↓

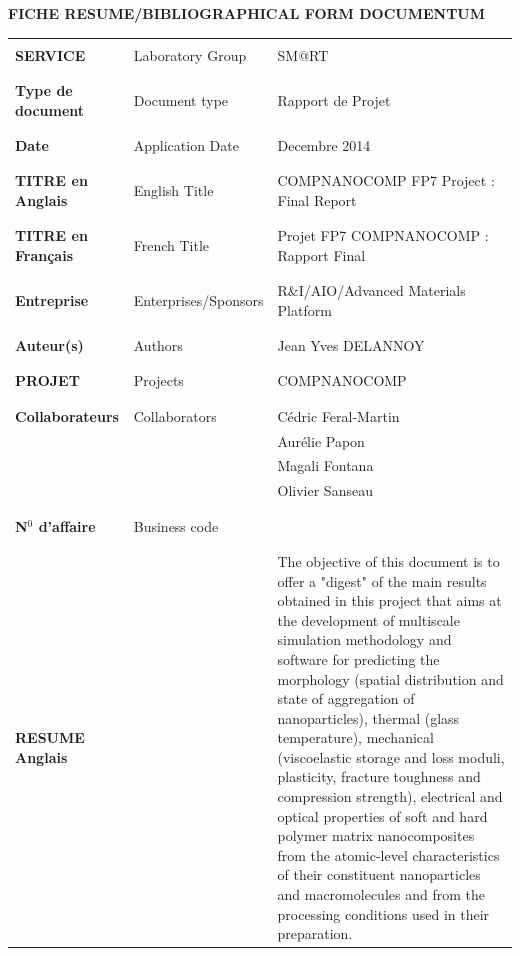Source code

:\documentclass[10pt, letter]{report}
\renewcommand{\=}{\, =\, }
\newcommand{\+}{\, +\, }
\renewcommand{\-}{\, -\, }
\begin{document}
\newpage
\begin{center}
{\bf FICHE RESUME/BIBLIOGRAPHICAL FORM DOCUMENTUM}
\end{center}
\begin{flushleft}
\begin{tabular}{|l|p{}|p{}|}
\hline
&&\\
{\bf SERVICE} & Laboratory Group & SM@RT\\
&&\\ \hline &&\\
{\bf Type de document} & Document type & Rapport de Projet \\
&&\\ \hline &&\\
\bf Date & Application Date & Decembre 2014\\
&&\\ \hline &&\\
{\bf TITRE en Anglais} & English Title & COMPNANOCOMP FP7 Project : Final Report \\
&&\\ \hline &&\\
{\bf TITRE en Français} & French Title & Projet FP7 COMPNANOCOMP : Rapport Final \\
&&\\ \hline &&\\
\bf Entreprise & Enterprises/Sponsors & R$\&$I/AIO/Advanced Materials Platform  \\
&&\\ \hline &&\\
\bf Auteur(s) & Authors & Jean Yves DELANNOY \\
&&\\ \hline &&\\
\bf PROJET & Projects & COMPNANOCOMP\\
&&\\ \hline &&\\
\bf Collaborateurs & Collaborators & Cédric Feral-Martin\\
&& Aur\'elie Papon\\
&& Magali Fontana\\
&& Olivier Sanseau \\
&&\\ \hline &&\\
\bf N$^0$ d'affaire & Business code & \\
&&\\ \hline &&\\

\bf RESUME  Anglais & & The objective of this document is to offer a "digest" of the main results obtained  in this project that aims at the development of multiscale simulation methodology and software for predicting the morphology (spatial distribution and state of aggregation of nanoparticles), thermal (glass temperature), mechanical (viscoelastic storage and loss moduli, plasticity, fracture toughness and compression strength), electrical and optical properties of soft and hard polymer matrix nanocomposites from the atomic-level characteristics of their constituent nanoparticles and macromolecules and from the processing conditions used in their preparation.


\end{tabular}
\end{flushleft}
\end{document}
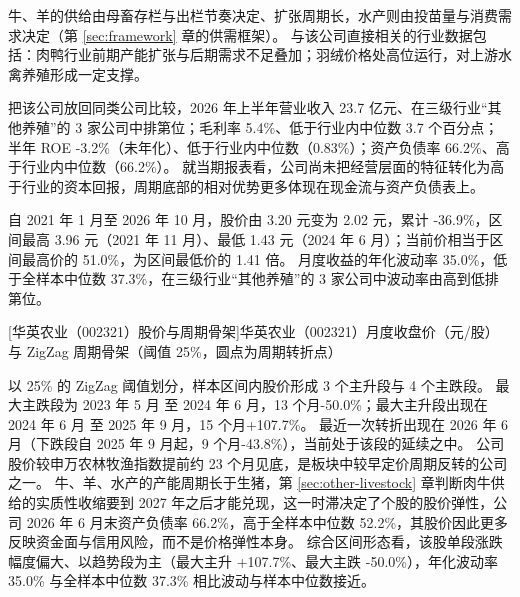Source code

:  牛、羊的供给由母畜存栏与出栏节奏决定、扩张周期长，水产则由投苗量与消费需求决定（第 \ref{sec:framework} 章的供需框架）。 与该公司直接相关的行业数据包括：肉鸭行业前期产能扩张与后期需求不足叠加；羽绒价格处高位运行，对上游水禽养殖形成一定支撑。

 把该公司放回同类公司比较，2026 年上半年营业收入 23.7 亿元、在三级行业“其他养殖”的 3 家公司中排第位；毛利率 5.4\%、低于行业内中位数 3.7 个百分点；半年 ROE -3.2\%（未年化）、低于行业内中位数（0.83\%）；资产负债率 66.2\%、高于行业内中位数（66.2\%）。 就当期报表看，公司尚未把经营层面的特征转化为高于行业的资本回报，周期底部的相对优势更多体现在现金流与资产负债表上。

 自 2021 年 1 月至 2026 年 10 月，股价由 3.20 元变为 2.02 元，累计 -36.9\%，区间最高 3.96 元（2021 年 11 月）、最低 1.43 元（2024 年 6 月）；当前价相当于区间最高价的 51.0\%，为区间最低价的 1.41 倍。 月度收益的年化波动率 35.0\%，低于全样本中位数 37.3\%，在三级行业“其他养殖”的 3 家公司中波动率由高到低排第位。

\begin{center}
\begin{minipage}{\textwidth}\centering
{}

[华英农业（002321）股价与周期骨架]{华英农业（002321）月度收盘价（元/股）与 ZigZag 周期骨架（阈值 25\%，圆点为周期转折点）}
\end{minipage}
\end{center}

 以 25\% 的 ZigZag 阈值划分，样本区间内股价形成 3 个主升段与 4 个主跌段。 最大主跌段为 2023 年 5 月 至 2024 年 6 月，13 个月-50.0\%；最大主升段出现在 2024 年 6 月 至 2025 年 9 月，15 个月+107.7\%。 最近一次转折出现在 2026 年 6 月（下跌段自 2025 年 9 月起，9 个月-43.8\%），当前处于该段的延续之中。 公司股价较申万农林牧渔指数提前约 23 个月见底，是板块中较早定价周期反转的公司之一。 牛、羊、水产的产能周期长于生猪，第 \ref{sec:other-livestock} 章判断肉牛供给的实质性收缩要到 2027 年之后才能兑现，这一时滞决定了个股的股价弹性，公司 2026 年 6 月末资产负债率 66.2\%，高于全样本中位数 52.2\%，其股价因此更多反映资金面与信用风险，而不是价格弹性本身。 综合区间形态看，该股单段涨跌幅度偏大、以趋势段为主（最大主升 +107.7\%、最大主跌 -50.0\%），年化波动率 35.0\% 与全样本中位数 37.3\% 相比波动与样本中位数接近。

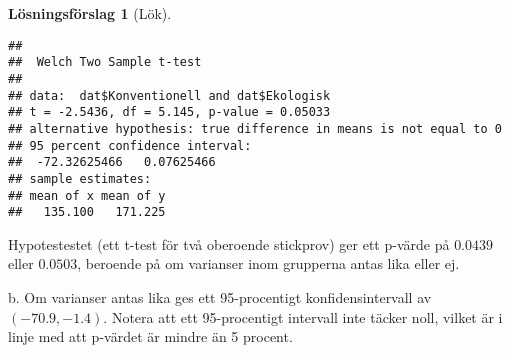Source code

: \documentclass[
]{book}
\newenvironment{Shaded}{\begin{snugshade}}{\end{snugshade}}
\newcommand{\AttributeTok}[1]{\textcolor[rgb]{0.77,0.63,0.00}{#1}}
\newcommand{\FunctionTok}[1]{\textcolor[rgb]{0.00,0.00,0.00}{#1}}
\newcommand{\NormalTok}[1]{#1}
\newcommand{\SpecialCharTok}[1]{\textcolor[rgb]{0.00,0.00,0.00}{#1}}
\theoremstyle{definition}
\theoremstyle{definition}
\theoremstyle{definition}
\theoremstyle{definition}
\newtheorem{hypothesis}{Lösningsförslag}[chapter]
\theoremstyle{remark}
\begin{document}
\begin{hypothesis}[Lök]
\begin{Shaded}
\end{Shaded}

\begin{verbatim}
## 
##  Welch Two Sample t-test
## 
## data:  dat$Konventionell and dat$Ekologisk
## t = -2.5436, df = 5.145, p-value = 0.05033
## alternative hypothesis: true difference in means is not equal to 0
## 95 percent confidence interval:
##  -72.32625466   0.07625466
## sample estimates:
## mean of x mean of y 
##   135.100   171.225
\end{verbatim}

Hypotestestet (ett t-test för två oberoende stickprov) ger ett p-värde på \(0.0439\) eller \(0.0503\), beroende på om varianser inom grupperna antas lika eller ej.

b. Om varianser antas lika ges ett 95-procentigt konfidensintervall av \((-70.9, -1.4)\). Notera att ett 95-procentigt intervall inte täcker noll, vilket är i linje med att p-värdet är mindre än 5 procent.
\end{hypothesis}
\end{document}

↑

Goal of the exercise: I need the number of lines in the entries that include "在三级行业"; please give that number and nothing else.

Answer space: 2